Kitahara Tokuyuki, Ono Kumeo, Tsuchida Akiyasu, Kawai Hironobu, Shinohara Masahiko, Ishii Yoshitaka, Koyanagi Hikaru, Noguchi Toshiharu, Matsumoto Takayuki, Sekihara Tetsuo, Watanabe Yukiyasu, Kanai Hideo, Ishida Hideki, Nojima Yoshihisa
Department of Medicine and Clinical Science, Gunma Graduate School of Medicine, Maebashi, Japan.
Am J Kidney Dis. 2005 Oct;46(4):688-96. doi: 10.1053/j.ajkd.2005.06.016.
Pulse wave velocity (PWV) and ankle-brachial blood pressure index (ABPI) are markers for atherosclerosis, and each predicts mortality in patients undergoing hemodialysis. However, there have been no studies in the past that compared head-to-head the clinical validity of these 2 parameters. Compared with conventional aortic PWV, brachial-ankle PWV (baPWV) is considered simple and thereby easily applicable to clinical use.
To clarify the relationship between baPWV and ABPI and assess their prognostic values, we analyzed 785 hemodialysis patients with a mean age of 60.2 +/- 12.5 (SD) years for whom ABPI and baPWV at baseline had been measured simultaneously and who were followed up for 33.8 +/- 10.8 months.

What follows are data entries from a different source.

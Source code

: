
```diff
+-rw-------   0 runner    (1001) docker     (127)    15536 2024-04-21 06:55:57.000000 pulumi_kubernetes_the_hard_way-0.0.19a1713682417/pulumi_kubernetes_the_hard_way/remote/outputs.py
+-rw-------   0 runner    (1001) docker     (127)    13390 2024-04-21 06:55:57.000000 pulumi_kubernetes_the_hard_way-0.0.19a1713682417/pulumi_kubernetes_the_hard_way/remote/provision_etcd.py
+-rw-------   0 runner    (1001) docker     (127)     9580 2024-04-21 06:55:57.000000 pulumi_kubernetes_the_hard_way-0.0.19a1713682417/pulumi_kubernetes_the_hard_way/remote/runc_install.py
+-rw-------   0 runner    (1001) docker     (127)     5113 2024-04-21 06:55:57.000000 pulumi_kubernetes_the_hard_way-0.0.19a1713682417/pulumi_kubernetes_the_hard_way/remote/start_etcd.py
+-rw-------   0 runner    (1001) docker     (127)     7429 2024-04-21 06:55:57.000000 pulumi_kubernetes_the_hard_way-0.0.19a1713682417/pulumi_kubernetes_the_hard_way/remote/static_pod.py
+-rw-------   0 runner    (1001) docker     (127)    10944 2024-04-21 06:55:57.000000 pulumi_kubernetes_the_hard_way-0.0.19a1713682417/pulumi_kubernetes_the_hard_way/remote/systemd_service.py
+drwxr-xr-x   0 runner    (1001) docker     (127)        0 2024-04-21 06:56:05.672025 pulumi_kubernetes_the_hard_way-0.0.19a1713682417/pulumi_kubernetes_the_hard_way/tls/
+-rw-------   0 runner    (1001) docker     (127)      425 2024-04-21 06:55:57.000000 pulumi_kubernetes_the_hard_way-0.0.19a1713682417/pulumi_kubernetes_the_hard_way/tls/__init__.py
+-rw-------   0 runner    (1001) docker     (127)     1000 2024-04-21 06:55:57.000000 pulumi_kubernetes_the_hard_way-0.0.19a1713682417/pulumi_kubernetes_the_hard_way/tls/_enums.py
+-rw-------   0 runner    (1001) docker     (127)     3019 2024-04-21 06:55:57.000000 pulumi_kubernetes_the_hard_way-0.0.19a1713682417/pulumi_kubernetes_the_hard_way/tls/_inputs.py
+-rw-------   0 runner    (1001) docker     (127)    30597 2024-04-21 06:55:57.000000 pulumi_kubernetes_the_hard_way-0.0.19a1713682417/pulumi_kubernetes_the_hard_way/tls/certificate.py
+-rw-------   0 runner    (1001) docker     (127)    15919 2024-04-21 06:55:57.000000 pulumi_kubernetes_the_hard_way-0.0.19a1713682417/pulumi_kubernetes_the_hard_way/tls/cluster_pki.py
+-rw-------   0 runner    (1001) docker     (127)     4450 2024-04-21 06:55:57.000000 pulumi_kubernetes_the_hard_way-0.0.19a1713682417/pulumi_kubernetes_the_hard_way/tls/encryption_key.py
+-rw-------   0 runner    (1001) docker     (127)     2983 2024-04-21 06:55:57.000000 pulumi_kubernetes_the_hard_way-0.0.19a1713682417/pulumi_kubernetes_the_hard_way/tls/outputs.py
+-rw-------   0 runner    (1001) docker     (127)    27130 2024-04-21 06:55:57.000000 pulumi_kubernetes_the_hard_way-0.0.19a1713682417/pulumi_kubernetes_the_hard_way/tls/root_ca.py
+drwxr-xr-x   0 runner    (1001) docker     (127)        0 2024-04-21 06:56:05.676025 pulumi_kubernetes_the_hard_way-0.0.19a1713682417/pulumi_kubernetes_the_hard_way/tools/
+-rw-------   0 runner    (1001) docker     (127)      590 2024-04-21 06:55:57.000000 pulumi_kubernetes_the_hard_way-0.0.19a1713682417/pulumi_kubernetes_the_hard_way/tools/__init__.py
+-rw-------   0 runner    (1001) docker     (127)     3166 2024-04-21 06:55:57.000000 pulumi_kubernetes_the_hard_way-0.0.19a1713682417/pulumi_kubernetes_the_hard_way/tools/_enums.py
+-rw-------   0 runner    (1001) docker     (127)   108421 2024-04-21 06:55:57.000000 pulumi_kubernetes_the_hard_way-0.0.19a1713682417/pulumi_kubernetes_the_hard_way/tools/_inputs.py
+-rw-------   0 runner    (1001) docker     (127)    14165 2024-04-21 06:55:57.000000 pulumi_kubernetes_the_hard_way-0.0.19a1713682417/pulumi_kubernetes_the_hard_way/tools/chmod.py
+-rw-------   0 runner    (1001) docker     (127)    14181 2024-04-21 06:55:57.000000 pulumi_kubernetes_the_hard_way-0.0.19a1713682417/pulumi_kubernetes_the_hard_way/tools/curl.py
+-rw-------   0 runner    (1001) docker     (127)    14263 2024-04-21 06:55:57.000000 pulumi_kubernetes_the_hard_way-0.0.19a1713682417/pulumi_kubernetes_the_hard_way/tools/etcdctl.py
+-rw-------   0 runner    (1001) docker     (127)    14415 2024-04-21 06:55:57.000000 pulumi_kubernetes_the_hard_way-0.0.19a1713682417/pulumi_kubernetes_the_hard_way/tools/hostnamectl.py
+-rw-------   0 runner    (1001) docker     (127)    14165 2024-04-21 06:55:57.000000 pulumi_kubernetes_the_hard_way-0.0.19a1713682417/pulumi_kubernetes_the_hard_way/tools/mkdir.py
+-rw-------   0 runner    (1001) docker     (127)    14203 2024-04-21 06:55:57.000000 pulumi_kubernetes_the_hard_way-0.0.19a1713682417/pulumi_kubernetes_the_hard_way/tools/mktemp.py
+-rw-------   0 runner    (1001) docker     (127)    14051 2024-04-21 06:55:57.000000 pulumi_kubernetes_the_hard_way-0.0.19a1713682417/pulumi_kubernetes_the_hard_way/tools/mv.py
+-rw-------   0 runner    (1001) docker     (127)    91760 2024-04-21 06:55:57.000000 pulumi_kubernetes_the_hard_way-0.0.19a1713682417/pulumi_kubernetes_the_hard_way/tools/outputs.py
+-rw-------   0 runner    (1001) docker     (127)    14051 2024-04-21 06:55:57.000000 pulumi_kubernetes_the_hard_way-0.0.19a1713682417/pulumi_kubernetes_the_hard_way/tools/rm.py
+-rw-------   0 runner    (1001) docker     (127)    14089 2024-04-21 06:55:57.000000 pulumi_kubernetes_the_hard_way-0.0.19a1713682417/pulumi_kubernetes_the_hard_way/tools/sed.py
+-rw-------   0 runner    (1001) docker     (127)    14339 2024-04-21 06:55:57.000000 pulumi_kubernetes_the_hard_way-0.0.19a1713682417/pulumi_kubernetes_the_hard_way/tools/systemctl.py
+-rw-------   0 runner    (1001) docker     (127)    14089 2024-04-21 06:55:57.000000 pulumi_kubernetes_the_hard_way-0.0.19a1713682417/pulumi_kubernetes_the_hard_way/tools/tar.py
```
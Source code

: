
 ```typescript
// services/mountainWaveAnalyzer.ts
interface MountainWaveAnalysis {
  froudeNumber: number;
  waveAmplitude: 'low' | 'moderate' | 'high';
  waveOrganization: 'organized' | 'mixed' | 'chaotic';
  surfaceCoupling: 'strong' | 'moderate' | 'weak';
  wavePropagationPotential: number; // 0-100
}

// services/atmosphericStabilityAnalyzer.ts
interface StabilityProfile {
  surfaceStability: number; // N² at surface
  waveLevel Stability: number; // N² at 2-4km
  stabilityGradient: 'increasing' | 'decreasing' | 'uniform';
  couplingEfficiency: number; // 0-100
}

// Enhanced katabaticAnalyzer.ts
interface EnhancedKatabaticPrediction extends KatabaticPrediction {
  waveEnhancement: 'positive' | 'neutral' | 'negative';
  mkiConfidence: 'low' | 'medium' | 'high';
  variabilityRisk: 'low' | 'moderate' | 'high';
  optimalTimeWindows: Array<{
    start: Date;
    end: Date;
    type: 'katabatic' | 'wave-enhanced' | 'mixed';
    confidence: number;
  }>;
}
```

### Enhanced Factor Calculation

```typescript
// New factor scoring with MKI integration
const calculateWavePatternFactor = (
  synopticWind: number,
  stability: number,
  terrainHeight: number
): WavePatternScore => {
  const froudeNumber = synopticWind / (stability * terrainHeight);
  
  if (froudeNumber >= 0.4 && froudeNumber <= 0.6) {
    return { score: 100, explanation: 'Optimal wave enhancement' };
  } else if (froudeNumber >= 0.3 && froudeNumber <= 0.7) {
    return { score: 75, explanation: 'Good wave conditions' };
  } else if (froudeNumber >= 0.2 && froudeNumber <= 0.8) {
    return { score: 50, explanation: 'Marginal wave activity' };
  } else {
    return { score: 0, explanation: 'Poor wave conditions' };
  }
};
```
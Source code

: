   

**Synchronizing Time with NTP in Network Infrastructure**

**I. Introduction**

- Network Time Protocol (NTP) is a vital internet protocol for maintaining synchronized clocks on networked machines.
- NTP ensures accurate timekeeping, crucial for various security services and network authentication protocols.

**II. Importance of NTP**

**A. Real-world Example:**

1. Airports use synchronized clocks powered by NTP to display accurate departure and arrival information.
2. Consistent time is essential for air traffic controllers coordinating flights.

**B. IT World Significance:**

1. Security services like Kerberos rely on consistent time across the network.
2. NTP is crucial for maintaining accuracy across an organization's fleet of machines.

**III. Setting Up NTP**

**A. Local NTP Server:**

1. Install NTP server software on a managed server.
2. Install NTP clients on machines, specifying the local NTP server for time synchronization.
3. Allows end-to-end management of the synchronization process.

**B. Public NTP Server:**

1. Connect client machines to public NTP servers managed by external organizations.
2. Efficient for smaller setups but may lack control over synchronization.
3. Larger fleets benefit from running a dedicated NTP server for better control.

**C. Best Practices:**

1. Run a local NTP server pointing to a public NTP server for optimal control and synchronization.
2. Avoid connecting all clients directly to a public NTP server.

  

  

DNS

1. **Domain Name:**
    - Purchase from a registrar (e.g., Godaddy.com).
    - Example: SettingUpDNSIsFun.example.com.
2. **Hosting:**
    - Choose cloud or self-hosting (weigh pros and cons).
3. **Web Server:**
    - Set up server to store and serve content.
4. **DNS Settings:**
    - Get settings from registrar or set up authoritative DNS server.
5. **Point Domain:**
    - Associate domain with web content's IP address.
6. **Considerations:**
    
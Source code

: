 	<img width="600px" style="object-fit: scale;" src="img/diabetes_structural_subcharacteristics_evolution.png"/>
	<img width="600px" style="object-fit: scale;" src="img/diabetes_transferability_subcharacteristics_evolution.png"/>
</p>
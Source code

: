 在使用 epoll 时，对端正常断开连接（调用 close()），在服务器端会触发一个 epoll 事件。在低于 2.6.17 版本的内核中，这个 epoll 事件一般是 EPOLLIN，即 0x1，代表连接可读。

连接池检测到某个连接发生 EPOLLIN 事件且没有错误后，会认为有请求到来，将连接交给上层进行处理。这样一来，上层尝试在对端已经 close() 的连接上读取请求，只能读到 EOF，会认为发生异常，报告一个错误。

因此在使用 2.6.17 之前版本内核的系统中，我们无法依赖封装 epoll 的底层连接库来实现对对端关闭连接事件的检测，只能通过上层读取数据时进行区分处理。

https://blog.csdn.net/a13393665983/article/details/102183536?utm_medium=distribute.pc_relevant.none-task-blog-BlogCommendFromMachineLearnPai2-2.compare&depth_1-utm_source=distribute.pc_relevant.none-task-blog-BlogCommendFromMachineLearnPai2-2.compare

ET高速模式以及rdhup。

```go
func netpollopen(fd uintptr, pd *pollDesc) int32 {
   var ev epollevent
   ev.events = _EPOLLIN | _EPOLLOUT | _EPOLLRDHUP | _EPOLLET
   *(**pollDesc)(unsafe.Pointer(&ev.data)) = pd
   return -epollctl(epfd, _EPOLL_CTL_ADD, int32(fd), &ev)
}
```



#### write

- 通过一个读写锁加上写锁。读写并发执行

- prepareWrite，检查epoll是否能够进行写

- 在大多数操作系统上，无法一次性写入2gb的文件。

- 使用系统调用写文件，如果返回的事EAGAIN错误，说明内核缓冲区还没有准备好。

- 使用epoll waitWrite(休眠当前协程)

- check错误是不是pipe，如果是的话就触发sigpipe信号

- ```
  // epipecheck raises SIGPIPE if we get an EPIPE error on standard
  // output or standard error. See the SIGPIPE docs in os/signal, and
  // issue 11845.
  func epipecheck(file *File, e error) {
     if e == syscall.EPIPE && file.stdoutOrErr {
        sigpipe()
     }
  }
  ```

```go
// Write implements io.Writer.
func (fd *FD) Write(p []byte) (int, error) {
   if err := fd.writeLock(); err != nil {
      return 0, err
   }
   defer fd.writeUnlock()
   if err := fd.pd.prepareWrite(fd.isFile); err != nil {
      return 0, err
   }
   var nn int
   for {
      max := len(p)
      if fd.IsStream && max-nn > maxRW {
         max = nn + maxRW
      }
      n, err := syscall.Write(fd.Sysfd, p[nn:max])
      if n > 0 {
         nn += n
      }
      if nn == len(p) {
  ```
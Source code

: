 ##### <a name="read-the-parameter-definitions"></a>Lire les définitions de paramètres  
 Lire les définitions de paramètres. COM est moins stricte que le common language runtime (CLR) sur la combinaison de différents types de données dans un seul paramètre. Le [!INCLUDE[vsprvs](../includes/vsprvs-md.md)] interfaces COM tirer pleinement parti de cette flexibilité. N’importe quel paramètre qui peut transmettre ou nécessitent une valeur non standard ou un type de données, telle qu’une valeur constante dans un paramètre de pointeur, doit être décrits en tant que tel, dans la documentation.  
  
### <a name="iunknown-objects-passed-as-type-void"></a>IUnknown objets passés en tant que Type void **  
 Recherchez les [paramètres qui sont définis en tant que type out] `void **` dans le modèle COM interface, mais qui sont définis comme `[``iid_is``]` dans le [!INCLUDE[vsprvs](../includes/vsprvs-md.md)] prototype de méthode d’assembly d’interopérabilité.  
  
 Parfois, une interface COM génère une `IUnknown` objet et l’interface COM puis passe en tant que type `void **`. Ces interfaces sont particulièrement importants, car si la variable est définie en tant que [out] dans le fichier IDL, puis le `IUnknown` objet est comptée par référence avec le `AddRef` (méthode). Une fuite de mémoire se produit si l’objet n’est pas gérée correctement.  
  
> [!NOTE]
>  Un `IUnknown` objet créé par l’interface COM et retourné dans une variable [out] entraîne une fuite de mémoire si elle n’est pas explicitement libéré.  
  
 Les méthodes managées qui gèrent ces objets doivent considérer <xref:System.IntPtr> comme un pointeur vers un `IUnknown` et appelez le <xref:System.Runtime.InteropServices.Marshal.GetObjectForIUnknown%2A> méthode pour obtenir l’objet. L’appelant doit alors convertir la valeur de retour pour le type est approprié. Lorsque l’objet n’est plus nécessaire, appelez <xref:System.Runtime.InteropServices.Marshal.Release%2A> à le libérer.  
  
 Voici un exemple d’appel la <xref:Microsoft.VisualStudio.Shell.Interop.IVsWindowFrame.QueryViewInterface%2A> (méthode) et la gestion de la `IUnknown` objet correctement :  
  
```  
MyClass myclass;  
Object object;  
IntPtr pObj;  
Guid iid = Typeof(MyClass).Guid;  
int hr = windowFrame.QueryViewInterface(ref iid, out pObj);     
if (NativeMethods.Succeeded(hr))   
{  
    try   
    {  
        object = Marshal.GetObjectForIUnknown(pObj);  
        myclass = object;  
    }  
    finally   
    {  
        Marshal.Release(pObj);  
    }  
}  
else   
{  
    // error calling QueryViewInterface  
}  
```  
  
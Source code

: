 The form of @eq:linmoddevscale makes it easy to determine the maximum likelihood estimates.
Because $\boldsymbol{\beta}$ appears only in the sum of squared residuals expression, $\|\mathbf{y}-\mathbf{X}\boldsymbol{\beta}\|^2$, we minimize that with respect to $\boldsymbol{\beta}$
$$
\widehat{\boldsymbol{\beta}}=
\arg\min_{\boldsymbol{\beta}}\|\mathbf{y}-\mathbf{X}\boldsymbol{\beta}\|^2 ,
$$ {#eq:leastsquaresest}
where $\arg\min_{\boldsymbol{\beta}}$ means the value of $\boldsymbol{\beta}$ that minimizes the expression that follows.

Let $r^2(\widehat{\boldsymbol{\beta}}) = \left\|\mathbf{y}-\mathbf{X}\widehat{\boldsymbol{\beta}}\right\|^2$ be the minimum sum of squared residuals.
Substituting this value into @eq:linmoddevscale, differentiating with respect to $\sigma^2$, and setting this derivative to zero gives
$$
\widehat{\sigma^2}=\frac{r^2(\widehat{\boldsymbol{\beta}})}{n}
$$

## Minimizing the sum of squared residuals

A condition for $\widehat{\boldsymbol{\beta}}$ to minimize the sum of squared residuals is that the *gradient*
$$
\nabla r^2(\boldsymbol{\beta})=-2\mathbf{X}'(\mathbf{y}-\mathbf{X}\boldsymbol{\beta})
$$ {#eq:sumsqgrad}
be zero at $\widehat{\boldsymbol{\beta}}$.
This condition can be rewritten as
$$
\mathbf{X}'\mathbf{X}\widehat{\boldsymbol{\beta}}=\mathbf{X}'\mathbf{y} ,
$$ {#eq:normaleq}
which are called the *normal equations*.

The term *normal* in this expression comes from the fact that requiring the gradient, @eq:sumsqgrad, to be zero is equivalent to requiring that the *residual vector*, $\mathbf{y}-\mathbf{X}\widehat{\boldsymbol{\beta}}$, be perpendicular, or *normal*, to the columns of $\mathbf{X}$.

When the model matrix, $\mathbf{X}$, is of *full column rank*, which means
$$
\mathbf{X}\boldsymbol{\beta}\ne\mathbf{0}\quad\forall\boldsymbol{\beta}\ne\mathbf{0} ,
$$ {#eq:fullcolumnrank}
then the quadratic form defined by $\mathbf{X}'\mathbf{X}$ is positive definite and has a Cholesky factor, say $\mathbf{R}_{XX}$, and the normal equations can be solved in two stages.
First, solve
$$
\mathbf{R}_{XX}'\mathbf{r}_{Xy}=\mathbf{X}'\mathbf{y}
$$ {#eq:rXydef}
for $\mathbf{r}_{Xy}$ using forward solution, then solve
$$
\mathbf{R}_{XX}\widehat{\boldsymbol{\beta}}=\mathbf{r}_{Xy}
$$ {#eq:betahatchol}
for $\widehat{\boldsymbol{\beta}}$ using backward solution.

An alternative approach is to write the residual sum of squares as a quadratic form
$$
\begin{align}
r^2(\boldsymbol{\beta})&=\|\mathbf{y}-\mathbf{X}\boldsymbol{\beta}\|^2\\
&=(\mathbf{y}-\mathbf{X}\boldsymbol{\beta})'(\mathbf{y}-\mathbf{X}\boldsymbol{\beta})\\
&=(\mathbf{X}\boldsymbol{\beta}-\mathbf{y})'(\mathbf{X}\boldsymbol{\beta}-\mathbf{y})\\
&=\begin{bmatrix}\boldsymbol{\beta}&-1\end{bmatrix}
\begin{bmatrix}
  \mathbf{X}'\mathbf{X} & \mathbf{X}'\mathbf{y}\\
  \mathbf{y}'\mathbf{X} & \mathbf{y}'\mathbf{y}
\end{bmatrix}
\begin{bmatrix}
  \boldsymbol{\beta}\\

Of 785 patients, 131 deaths were recorded. In Kaplan-Meier analysis, all-cause mortality was progressively and significantly greater from the lowest quartile of baPWV onward (log-rank test, 41.8; P < 0.001). However, in Cox proportional hazards analysis, the impact of baPWV was insignificant when ABPI was included as a covariate. ABPI maintained strong predictive power in this model. When patients who had advanced peripheral arterial occlusive disease (ABPI < 0.9) were excluded from analysis, patients with the highest quartile of baPWV had significantly increased hazard ratios of all-cause (hazard ratio, 4.08; 95% confidence interval, 1.46 to 11.43; P < 0.007) and cardiovascular (hazard ratio, 7.03; 95% confidence interval, 1.49 to 33.08; P < 0.014) mortality. The predictive power of baPWV in this population was independent from other covariates associated with atherosclerotic disorders.
In a head-to-head comparison, ABPI, but not baPWV, showed strong power in predicting the mortality of hemodialysis patients. However, baPWV was useful to pick a high-risk population in patients with ABPI greater than 0.9. Thus, screening hemodialysis patients by means of baPWV and ABPI provides complementary information in identifying a high-risk population.
脉搏波速度(PWV)和踝臂血压指数(ABPI)是动脉粥样硬化的标志物,且均可预测接受血液透析患者的死亡率。然而,过去尚无研究对这两个参数的临床有效性进行直接比较。与传统的主动脉PWV相比,臂踝PWV(baPWV)被认为操作简单,因此易于应用于临床。
为明确baPWV与ABPI之间的关系并评估其预后价值,我们分析了785例平均年龄为60.2±12.5(标准差)岁的血液透析患者,这些患者在基线时同时测量了ABPI和baPWV,并进行了33.8±10.8个月的随访。
785例患者中,记录到131例死亡。在Kaplan-Meier分析中,从baPWV最低四分位数开始,全因死亡率逐渐显著升高(对数秩检验,41.8;P<0.001)。然而,在Cox比例风险分析中,当将ABPI作为协变量纳入时,baPWV的影响不显著。ABPI在该模型中保持了强大的预测能力。当将患有晚期外周动脉闭塞性疾病(ABPI<0.9)的患者排除在分析之外时,baPWV最高四分位数的患者全因(风险比,4.08;95%置信区间,1.46至11.43;P<0.007)和心血管(风险比,7.03;95%置信区间,1.49至33.08;P<0.014)死亡率的风险比显著增加。baPWV在该人群中的预测能力独立于与动脉粥样硬化疾病相关的其他协变量。
在直接比较中,ABPI而非baPWV在预测血液透析患者死亡率方面显示出强大能力。然而,baPWV有助于筛选ABPI大于0.9的患者中的高危人群。因此,通过baPWV和ABPI对血液透析患者进行筛查可为识别高危人群提供补充信息。